As of this writing, it is true, there are some media reports that Trump’s tone seems to be softening a bit, and he has indicated that he might be potentially receptive to retaining some parts of the ACA, such as coverage for preexisting conditions. But he has said many things along the way, and the jury is definitely still out on this issue. The American Psychiatric Association, the American Psychological Association, the National Association of Social Workers, and many other organizations are already on high alert, as each and every one of us should be, to oppose any weakening or reversal of the protective advances now in place for our patients.

Even before the outcome of the election, however, despite the achievements of the ACA, a battleground that has confronted clinicians and patients on a daily basis is the tussle with insurance company reviewers to obtain approval for needed treatment. This process isn’t always a wrestling match, but all too often it is, and it occurs in most of our worlds, at least those covered by insurance. One slugfest surrounds the draconian limits on funding for inpatient treatment, and you’re familiar with my concerns about what I refer to as “Band-Aid treatment.” (I recently gave grand rounds at a medical school in another state where the psychiatric inpatient average length of stay in the teaching hospital was 3 days.) But another big universe of concern is getting approval for coverage for psychotherapy. Even when evidence-based guidelines contain clear recommendations for psychotherapy, the “marching orders” dictating the decisions of mental health reviewers, who approve or disapprove continued funding for a patient engaged in psychotherapy, often disregard these standards.

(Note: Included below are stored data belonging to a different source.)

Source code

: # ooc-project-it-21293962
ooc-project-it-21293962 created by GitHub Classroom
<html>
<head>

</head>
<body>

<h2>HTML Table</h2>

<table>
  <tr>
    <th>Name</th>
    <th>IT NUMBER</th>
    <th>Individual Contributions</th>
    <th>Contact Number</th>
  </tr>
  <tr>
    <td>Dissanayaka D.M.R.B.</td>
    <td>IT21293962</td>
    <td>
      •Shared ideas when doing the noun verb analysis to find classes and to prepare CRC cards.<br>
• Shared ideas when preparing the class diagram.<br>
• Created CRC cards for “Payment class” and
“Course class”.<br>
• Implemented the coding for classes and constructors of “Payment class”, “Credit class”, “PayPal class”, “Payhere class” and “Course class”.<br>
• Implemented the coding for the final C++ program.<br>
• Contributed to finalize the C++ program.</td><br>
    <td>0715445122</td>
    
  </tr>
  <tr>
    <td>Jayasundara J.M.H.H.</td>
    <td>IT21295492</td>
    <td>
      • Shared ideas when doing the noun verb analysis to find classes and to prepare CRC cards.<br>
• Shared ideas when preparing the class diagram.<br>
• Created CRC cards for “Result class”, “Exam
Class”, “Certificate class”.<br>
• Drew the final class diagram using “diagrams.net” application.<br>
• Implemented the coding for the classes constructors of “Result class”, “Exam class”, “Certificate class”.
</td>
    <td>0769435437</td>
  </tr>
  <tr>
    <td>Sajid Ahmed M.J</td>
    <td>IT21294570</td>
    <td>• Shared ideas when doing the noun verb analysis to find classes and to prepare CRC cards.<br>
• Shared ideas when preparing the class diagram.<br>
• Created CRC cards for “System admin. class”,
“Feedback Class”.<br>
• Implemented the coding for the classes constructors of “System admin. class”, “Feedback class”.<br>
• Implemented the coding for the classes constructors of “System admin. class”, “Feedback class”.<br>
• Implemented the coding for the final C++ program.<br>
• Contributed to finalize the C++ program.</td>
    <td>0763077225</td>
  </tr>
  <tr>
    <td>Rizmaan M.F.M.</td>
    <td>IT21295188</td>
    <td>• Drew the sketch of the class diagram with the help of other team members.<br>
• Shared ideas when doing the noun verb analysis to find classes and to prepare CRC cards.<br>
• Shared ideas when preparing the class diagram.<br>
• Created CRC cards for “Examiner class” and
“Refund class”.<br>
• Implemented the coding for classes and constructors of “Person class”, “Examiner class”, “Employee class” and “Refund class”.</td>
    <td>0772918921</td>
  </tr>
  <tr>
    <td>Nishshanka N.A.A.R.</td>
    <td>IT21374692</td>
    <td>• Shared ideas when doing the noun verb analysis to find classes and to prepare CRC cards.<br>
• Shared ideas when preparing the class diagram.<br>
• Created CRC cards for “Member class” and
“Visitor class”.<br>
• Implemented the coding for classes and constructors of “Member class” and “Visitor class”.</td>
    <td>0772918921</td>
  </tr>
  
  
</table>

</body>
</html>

In this issue of the Journal, Plakun eloquently considers these and related issues in his column entitled “Psychotherapy, Parity, and Ethical Utilization Management.” From his vantage point as head of the Psychotherapy Caucus of the American Psychiatric Association and as an active member of its member-driven Assembly, he highlights the difference between the charge to the clinician provider (to care for the patient) and the charge to the clinician reviewer (to follow the requirements of the insurance employer). Plakun is shining a light on this ethical dilemma and is spearheading a focus on these concerns in the APA Assembly, for which we are indebted.

Also in this issue of the Journal is another piece focusing on psychotherapy, in the Practitioner’s Corner section. Yager and Feinstein present a wonderful “tool kit” to be used by psychotherapists of all stripes: “Tools for Practical Psychotherapy: A Trans-theoretical Collection.” Drawn from long expert experience by the authors as well as input from many other experts, they present a down-to-earth, pragmatic, no-nonsense set of tips and suggestions that would be valuable to all trainees and early career clinicians in the mental health field, but also to seasoned clinicians who would like refreshing views on the hard work of psychotherapy. Of course, though not the focus of Yager and Feinstein’s article, the issues discussed above can be an elephant in the psychotherapy room, as carrying out the advice provided in this toolkit can only be done if the patient has a way to pay for treatment that continues long enough to do the job, and many patients can only do so with the help of insurance coverage.